• _Problem statement_: Return, from the data below, each line that contains the word "value".

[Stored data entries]
=======

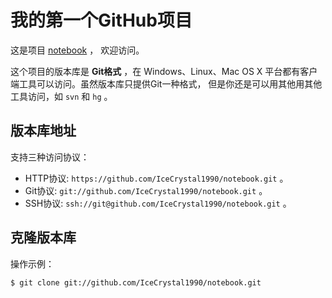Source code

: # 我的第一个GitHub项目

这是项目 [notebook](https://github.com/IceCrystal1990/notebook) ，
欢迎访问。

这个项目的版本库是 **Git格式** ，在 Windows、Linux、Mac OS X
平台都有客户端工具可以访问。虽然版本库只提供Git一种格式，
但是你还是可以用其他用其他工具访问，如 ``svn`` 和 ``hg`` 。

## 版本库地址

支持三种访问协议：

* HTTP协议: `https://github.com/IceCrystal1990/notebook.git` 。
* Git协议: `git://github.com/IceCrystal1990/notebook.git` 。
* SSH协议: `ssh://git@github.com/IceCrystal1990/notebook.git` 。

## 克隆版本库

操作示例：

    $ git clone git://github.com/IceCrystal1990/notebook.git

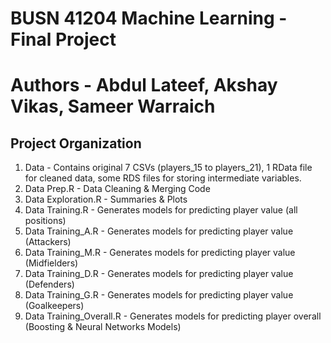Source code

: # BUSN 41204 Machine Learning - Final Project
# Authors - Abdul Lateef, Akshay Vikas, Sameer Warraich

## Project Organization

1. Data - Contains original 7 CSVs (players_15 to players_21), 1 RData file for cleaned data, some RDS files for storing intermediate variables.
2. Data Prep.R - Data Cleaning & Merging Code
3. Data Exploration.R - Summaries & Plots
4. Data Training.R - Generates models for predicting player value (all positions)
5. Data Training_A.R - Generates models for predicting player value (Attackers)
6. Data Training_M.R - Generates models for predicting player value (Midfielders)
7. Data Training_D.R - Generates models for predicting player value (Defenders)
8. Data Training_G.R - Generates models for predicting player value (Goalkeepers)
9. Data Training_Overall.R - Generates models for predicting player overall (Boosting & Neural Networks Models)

=======

• _The completed task_:
4. Data Training.R - Generates models for predicting player value (all positions)
5. Data Training_A.R - Generates models for predicting player value (Attackers)
6. Data Training_M.R - Generates models for predicting player value (Midfielders)
7. Data Training_D.R - Generates models for predicting player value (Defenders)
8. Data Training_G.R - Generates models for predicting player value (Goalkeepers)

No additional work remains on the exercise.